В квартире отца, как всегда, пахло табаком, перегаром и чем-то кислым. Сам Николай стоял на пороге в застиранной майке, прикрывающей живот, с кривой усмешкой и трёхдневной щетиной. У двери валялись пакеты с мусором и пара пустых бутылок.
— Ну заходи, раз приехала, — хрипло бросил он.
Она прошла на кухню. Тарелок в раковине было немного, но они явно лежали не первый день. На столе смартфон вещал о последних новостях. Николай сел, достал сигарету. Ирина заметила, как дрожали его руки, пока он чиркал зажигалкой.
— Опять пил? — спросила она, зная ответ.
— А разве нет причин? — буркнул он, затягиваясь. — Слушай, а тебе зачем сюда таскаться? Нравоучения читать?
Ирина вздохнула, пытаясь проглотить ком в горле. К его колкостям она привыкла. Даже к чёрствой неблагодарности. Но не могла смириться с тем, как он медленно гаснет.
— Я прихожу, потому что ты мне не всё равно. Я твоя дочь, если что.
— Брось. Тешишь своё чувство долга. Думаешь, если суп сваришь, всё вернётся?
— Хочу хоть то, что осталось, не потерять.
Он поднял глаза. Они были мутными, но на секунду прояснились. Губы дрогнули. Казалось, он хотел что-то сказать, но слова застряли.
Перед глазами Ирины мелькнуло воспоминание. Лето. Ей восемь. Она упала с велосипеда, разбила колени в кровь. Отец молча подхватил её на руки и понёс домой.
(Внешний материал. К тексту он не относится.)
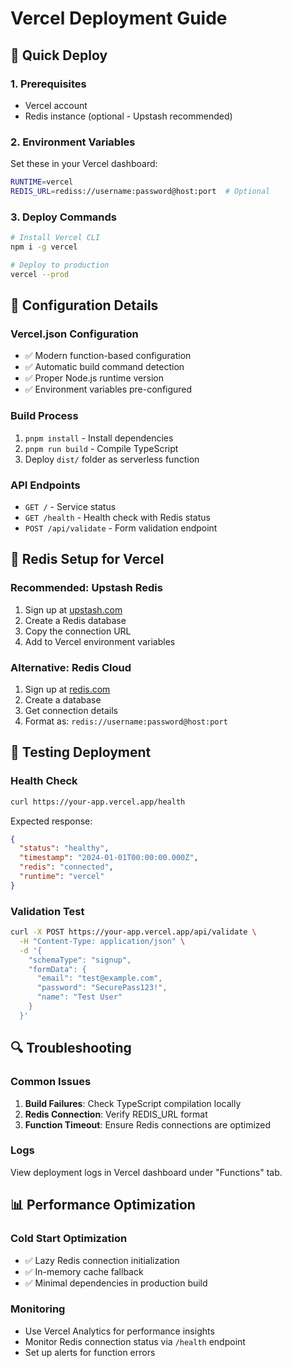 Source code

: # Vercel Deployment Guide

## 🚀 Quick Deploy

### 1. Prerequisites
- Vercel account
- Redis instance (optional - Upstash recommended)

### 2. Environment Variables
Set these in your Vercel dashboard:

```bash
RUNTIME=vercel
REDIS_URL=rediss://username:password@host:port  # Optional
```

### 3. Deploy Commands
```bash
# Install Vercel CLI
npm i -g vercel

# Deploy to production
vercel --prod
```

## 🔧 Configuration Details

### Vercel.json Configuration
- ✅ Modern function-based configuration
- ✅ Automatic build command detection
- ✅ Proper Node.js runtime version
- ✅ Environment variables pre-configured

### Build Process
1. `pnpm install` - Install dependencies
2. `pnpm run build` - Compile TypeScript
3. Deploy `dist/` folder as serverless function

### API Endpoints
- `GET /` - Service status
- `GET /health` - Health check with Redis status
- `POST /api/validate` - Form validation endpoint

## 🔴 Redis Setup for Vercel

### Recommended: Upstash Redis
1. Sign up at [upstash.com](https://upstash.com)
2. Create a Redis database
3. Copy the connection URL
4. Add to Vercel environment variables

### Alternative: Redis Cloud
1. Sign up at [redis.com](https://redis.com)
2. Create a database
3. Get connection details
4. Format as: `redis://username:password@host:port`

## 🧪 Testing Deployment

### Health Check
```bash
curl https://your-app.vercel.app/health
```

Expected response:
```json
{
  "status": "healthy",
  "timestamp": "2024-01-01T00:00:00.000Z",
  "redis": "connected",
  "runtime": "vercel"
}
```

### Validation Test
```bash
curl -X POST https://your-app.vercel.app/api/validate \
  -H "Content-Type: application/json" \
  -d '{
    "schemaType": "signup",
    "formData": {
      "email": "test@example.com",
      "password": "SecurePass123!",
      "name": "Test User"
    }
  }'
```

## 🔍 Troubleshooting

### Common Issues
1. **Build Failures**: Check TypeScript compilation locally
2. **Redis Connection**: Verify REDIS_URL format
3. **Function Timeout**: Ensure Redis connections are optimized

### Logs
View deployment logs in Vercel dashboard under "Functions" tab.

## 📊 Performance Optimization

### Cold Start Optimization
- ✅ Lazy Redis connection initialization
- ✅ In-memory cache fallback
- ✅ Minimal dependencies in production build

### Monitoring
- Use Vercel Analytics for performance insights
- Monitor Redis connection status via `/health` endpoint
- Set up alerts for function errors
Потом обрабатывал раны зелёнкой. Те же руки. Только тогда они дрожали не от стакана. А он шептал: «Всё пройдёт», гладя её по голове.
Куда делся тот человек? Почему боль не проходит?
Она села рядом, но он так и не заговорил. Только хмыкнул.
— Хочешь суп? Принесла курицу, овощи. Можем вместе сварить.
— Кастрюль нет. Все сгорели.
— Сгорели? Как?
— Не знаю. Время пришло. Со старьём такое бывает.
БИрина молча взяла отца за руку, и в этот момент он неожиданно обнял её, как будто наконец-то увидел ту самую маленькую девочку с разбитыми коленками.